A comprehensive benchmarking framework for evaluating open-source generative AI models on automated Verilog HDL and testbench generation tasks.
This project establishes the first structured, reproducible benchmark for AI-assisted hardware design at the RTL (Register Transfer Level). It evaluates models across:
-
Final dataset scope: 50 curated Verilog design and verification tasks spanning 23 combinational, 14 sequential, 8 FSM, and 5 mixed/complex designs.
-
Circuit (HDL) generation from textual specifications
-
Testbench generation for functional verification
-
Quantitative benchmarking against reference implementations
| Tier | Model | Size | Purpose |
|---|---|---|---|
| Large | Llama 3 8B Instruct | 8B | High-quality general-purpose baseline |
| Medium | StarCoder2 | 7B | Code-specialized mid-tier model |
| Small | TinyLlama | 1.1B | Lightweight resource-constrained baseline |
- Syntax Validity (SV): % of files that compile without errors (Verilator + iverilog)
- Functional Correctness (FC): % producing expected simulation outputs (iverilog + testbench)
- Generation Time (GT): Average inference time per task
- Compile Time: Verilator/iverilog compilation time
- Simulation Time: iverilog/vvp simulation time
- Iteration Count: Number of generation–evaluation cycles per task
- Confidence Entropy: Token-level entropy as a model confidence proxy
- Waveform Diff Summary: Signal-level mismatch between generated and reference waveform (when enabled)
- Formal Equivalence Status: Result of formal equivalence check (when enabled)
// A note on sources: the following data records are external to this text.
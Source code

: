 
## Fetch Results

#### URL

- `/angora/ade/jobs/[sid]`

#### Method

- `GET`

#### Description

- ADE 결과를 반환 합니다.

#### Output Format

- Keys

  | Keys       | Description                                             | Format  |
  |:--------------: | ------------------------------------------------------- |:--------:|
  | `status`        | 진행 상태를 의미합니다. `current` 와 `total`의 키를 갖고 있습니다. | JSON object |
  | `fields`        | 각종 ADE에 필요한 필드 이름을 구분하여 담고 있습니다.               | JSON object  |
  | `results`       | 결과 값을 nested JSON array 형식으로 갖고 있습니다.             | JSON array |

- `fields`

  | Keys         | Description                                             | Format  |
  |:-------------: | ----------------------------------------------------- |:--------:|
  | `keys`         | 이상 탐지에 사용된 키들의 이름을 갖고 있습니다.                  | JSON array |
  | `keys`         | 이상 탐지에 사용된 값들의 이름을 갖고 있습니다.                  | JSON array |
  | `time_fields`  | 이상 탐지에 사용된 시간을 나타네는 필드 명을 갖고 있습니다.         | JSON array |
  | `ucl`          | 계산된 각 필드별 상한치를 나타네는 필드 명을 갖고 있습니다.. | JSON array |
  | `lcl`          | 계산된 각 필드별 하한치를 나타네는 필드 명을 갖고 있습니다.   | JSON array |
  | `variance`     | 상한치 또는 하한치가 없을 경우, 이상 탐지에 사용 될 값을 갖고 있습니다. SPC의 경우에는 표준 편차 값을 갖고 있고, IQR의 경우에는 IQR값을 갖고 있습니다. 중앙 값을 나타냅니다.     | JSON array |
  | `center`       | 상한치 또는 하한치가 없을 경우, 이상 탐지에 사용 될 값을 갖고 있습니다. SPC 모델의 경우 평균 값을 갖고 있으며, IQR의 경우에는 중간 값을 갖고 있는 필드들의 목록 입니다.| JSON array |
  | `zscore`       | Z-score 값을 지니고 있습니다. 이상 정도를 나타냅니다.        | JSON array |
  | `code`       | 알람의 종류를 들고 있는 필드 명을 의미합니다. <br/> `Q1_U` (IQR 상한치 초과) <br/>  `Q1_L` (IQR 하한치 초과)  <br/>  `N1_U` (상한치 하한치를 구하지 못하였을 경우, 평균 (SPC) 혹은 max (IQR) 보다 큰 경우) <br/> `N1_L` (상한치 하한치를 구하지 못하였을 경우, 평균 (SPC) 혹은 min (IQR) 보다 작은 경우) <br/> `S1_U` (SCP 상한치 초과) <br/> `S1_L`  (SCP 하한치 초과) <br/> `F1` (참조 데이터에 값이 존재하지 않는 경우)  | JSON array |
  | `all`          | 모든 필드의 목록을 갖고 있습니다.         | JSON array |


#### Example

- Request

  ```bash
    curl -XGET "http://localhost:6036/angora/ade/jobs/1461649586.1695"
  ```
- Semantic Repair Applied: List of repair operations applied during iterative refinement
The following were originally planned but have not been implemented in any benchmark run:
- Synthesis Quality (SQ): Gate count / area via Yosys —
SynthesisToolclass exists in code but is never invoked; all results havegate_count=None,cell_count=None - Testbench Detection Rate (TDR): Fault injection coverage — no fault injector built;
fault_detection_ratiois alwaysNone - Prompt Sensitivity (PS): Variance across prompt templates A/B/C — each phase uses a single fixed prompt style; cross-template comparison not run
- Hallucination Index (HI): Undeclared signal count — no code exists to detect these
- Usability Score (US): Composite formula
0.4*FC + 0.3*SV + 0.2*(1−area) + 0.1*TDR— never evaluated (depends on SQ and TDR)
Required Tools:
# Ubuntu/Debian
sudo apt-get install iverilog verilator yosys python3.10 python3-pip
# macOS
brew install icarus-verilog verilator yosys python@3.10Python Dependencies:
pip install -r requirements.txtOptional Dependencies (for Phase 4 features):
pyvcd>=0.4.0- For waveform analysis (installed by default in requirements.txt)pyverilog>=1.3.0- For AST-based code repair (installed by default in requirements.txt)
Note: These are optional. If not installed, Phase 4 will gracefully disable the corresponding features (waveform analysis, AST repair).
AI Models (Ollama):
# Install Ollama
curl -fsSL https://ollama.com/install.sh | sh
# Pull models
ollama pull llama3
ollama pull tinyllama
ollama pull starcoder2:7bNote: StarCoder2 can also be used via HuggingFace Transformers. See model_interface.py for configuration options.
- Validate Dataset:
cd Quantitative
python dataset_loader.py- Run Phase 2 Benchmark (Recommended):
python run_phase2.pyThis runs the full benchmark dataset (currently 50 tasks) with 3 repetitions per model and saves results to ../results/phase2_benchmark/.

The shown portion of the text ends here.